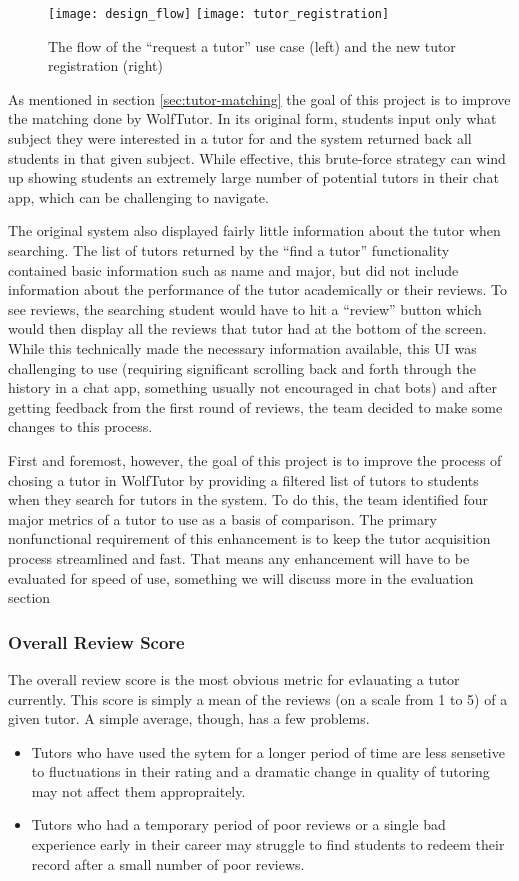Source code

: \begin{figure*}[ht]
  \centering
    \texttt{[image: design\_flow]}
    \texttt{[image: tutor\_registration]}
    \caption{The flow of the ``request a tutor'' use case (left) and the new
      tutor registration (right)}
    \label{fig:scatterplot}
\end{figure*}
As mentioned in section \ref{sec:tutor-matching} the goal of this project is to
improve the matching done by WolfTutor. In its original form, students input
only what subject they were interested in a tutor for and the system returned
back all students in that given subject. While effective, this brute-force
strategy can wind up showing students an extremely large number of potential
tutors in their chat app, which can be challenging to navigate.

The original system also displayed fairly little information about the tutor
when searching. The list of tutors returned by the ``find a tutor''
functionality contained basic information such as name and major, but did not
include information about the performance of the tutor academically or their
reviews. To see reviews, the searching student would have to hit a ``review''
button which would then display all the reviews that tutor had at the bottom of
the screen. While this technically made the necessary information available,
this UI was challenging to use (requiring significant scrolling back and forth
through the history in a chat app, something usually not encouraged in chat
bots) and after getting feedback from the first round of reviews, the team
decided to make some changes to this process.

First and foremost, however, the goal of this project is to improve the process
of chosing a tutor in WolfTutor by providing a filtered list of tutors to
students when they search for tutors in the system. To do this, the team
identified four major metrics of a tutor to use as a basis of comparison. The
primary nonfunctional requirement of this enhancement is to keep the tutor
acquisition process streamlined and fast. That means any enhancement will have
to be evaluated for speed of use, something we will discuss more in the
evaluation section

\subsubsection{Overall Review Score}
The overall review score is the most obvious metric for evlauating a tutor
currently. This score is simply a mean of the reviews (on a scale from 1 to 5)
of a given tutor. A simple average, though, has a few problems.
\begin{itemize}
\item Tutors who have used the sytem for a longer period of time are less
  sensetive to fluctuations in their rating and a dramatic change in quality of
  tutoring may not affect them appropraitely.
\item Tutors who had a temporary period of poor reviews or a single bad
  experience early in their career may struggle to find students to redeem their
  record after a small number of poor reviews.
\end{itemize}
━━━━━━━━━━━━━━━━━━━━
Once the pictures are removed, copy the material above exactly.

Source code

: \begin{figure*}[ht]
  \centering
    \texttt{[image: design\_flow]}
    \texttt{[image: tutor\_registration]}
    \caption{The flow of the ``request a tutor'' use case (left) and the new
      tutor registration (right)}
    \label{fig:scatterplot}
\end{figure*}
As mentioned in section \ref{sec:tutor-matching} the goal of this project is to
improve the matching done by WolfTutor. In its original form, students input
only what subject they were interested in a tutor for and the system returned
back all students in that given subject. While effective, this brute-force
strategy can wind up showing students an extremely large number of potential
tutors in their chat app, which can be challenging to navigate.

The original system also displayed fairly little information about the tutor
when searching. The list of tutors returned by the ``find a tutor''
functionality contained basic information such as name and major, but did not
include information about the performance of the tutor academically or their
reviews. To see reviews, the searching student would have to hit a ``review''
button which would then display all the reviews that tutor had at the bottom of
the screen. While this technically made the necessary information available,
this UI was challenging to use (requiring significant scrolling back and forth
through the history in a chat app, something usually not encouraged in chat
bots) and after getting feedback from the first round of reviews, the team
decided to make some changes to this process.

First and foremost, however, the goal of this project is to improve the process
of chosing a tutor in WolfTutor by providing a filtered list of tutors to
students when they search for tutors in the system. To do this, the team
identified four major metrics of a tutor to use as a basis of comparison. The
primary nonfunctional requirement of this enhancement is to keep the tutor
acquisition process streamlined and fast. That means any enhancement will have
to be evaluated for speed of use, something we will discuss more in the
evaluation section

\subsubsection{Overall Review Score}
The overall review score is the most obvious metric for evlauating a tutor
currently. This score is simply a mean of the reviews (on a scale from 1 to 5)
of a given tutor. A simple average, though, has a few problems.
\begin{itemize}
\item Tutors who have used the sytem for a longer period of time are less
  sensetive to fluctuations in their rating and a dramatic change in quality of
  tutoring may not affect them appropraitely.
\item Tutors who had a temporary period of poor reviews or a single bad
  experience early in their career may struggle to find students to redeem their
  record after a small number of poor reviews.
\end{itemize}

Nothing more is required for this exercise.